### Problem to solve
Report how many lines in the records below hold "pdfIS", with no other output.

[Data supplied Boundary: Start]

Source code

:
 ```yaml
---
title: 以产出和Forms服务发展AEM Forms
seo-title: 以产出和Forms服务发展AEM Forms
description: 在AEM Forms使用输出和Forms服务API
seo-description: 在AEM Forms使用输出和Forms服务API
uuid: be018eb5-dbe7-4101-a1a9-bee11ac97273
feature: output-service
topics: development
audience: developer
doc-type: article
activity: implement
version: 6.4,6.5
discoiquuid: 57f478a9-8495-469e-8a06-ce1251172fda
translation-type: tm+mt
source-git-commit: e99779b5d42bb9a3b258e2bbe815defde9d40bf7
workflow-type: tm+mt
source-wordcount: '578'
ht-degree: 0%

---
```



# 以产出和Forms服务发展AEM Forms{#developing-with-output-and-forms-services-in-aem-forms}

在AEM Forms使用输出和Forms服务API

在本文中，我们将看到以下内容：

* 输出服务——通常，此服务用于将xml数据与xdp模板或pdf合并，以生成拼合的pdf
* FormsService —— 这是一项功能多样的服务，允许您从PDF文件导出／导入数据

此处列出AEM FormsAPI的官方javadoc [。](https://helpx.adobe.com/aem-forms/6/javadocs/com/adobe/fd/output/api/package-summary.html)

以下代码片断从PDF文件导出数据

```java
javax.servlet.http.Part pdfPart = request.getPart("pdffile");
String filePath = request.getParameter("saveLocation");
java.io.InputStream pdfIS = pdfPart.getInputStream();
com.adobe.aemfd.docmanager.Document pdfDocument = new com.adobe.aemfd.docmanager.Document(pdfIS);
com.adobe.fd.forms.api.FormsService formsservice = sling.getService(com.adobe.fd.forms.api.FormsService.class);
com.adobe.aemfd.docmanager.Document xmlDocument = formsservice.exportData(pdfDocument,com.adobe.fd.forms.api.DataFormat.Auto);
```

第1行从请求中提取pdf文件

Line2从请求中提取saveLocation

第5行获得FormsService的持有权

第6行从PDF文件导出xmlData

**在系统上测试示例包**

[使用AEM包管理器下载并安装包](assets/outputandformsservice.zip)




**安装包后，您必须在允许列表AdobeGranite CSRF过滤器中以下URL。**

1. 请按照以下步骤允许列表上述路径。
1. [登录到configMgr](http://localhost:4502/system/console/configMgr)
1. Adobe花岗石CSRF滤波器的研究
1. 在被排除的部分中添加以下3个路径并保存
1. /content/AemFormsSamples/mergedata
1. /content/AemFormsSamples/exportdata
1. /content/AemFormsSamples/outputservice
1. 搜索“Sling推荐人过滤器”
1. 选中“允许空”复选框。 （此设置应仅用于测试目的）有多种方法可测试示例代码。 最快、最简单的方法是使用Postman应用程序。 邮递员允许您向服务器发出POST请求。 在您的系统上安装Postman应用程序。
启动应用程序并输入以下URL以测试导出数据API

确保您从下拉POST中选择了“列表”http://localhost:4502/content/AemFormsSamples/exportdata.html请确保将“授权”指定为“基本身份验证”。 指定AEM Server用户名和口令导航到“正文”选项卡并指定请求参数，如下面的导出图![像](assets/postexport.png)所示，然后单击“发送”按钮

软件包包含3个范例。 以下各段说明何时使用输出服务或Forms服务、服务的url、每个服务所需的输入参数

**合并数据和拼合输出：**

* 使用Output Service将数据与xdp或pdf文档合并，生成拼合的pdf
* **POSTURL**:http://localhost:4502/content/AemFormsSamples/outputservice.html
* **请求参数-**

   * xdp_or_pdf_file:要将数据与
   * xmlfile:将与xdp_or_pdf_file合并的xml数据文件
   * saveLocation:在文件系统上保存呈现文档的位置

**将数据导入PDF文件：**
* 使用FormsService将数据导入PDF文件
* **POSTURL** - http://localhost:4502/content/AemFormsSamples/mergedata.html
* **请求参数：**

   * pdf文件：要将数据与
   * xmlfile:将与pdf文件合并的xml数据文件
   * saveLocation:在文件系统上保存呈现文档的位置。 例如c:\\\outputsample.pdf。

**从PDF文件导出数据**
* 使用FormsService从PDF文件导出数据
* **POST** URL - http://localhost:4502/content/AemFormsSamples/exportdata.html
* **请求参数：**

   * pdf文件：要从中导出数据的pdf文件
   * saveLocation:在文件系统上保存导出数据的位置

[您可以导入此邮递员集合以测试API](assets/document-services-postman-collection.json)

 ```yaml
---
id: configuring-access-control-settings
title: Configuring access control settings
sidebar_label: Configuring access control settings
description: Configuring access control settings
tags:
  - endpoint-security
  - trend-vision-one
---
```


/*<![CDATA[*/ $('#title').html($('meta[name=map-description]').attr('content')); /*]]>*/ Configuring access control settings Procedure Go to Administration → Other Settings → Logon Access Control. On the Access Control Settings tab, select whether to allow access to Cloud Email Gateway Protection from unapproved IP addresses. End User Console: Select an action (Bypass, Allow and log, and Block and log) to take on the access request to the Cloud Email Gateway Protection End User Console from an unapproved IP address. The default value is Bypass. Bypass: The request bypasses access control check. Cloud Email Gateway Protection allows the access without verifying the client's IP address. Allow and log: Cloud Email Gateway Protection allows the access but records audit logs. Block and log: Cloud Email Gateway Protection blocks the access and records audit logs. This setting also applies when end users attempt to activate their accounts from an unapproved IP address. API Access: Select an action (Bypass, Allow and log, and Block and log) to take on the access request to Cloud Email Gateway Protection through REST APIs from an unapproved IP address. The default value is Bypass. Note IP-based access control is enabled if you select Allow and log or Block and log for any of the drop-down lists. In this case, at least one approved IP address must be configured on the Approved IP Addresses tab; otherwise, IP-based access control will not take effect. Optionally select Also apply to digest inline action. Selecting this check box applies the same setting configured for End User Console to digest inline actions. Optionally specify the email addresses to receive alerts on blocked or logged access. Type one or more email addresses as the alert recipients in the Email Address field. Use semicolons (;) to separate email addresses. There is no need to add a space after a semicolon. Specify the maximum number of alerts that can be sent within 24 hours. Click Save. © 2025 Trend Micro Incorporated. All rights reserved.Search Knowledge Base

[Data supplied Boundary: End]

### Response to the task
2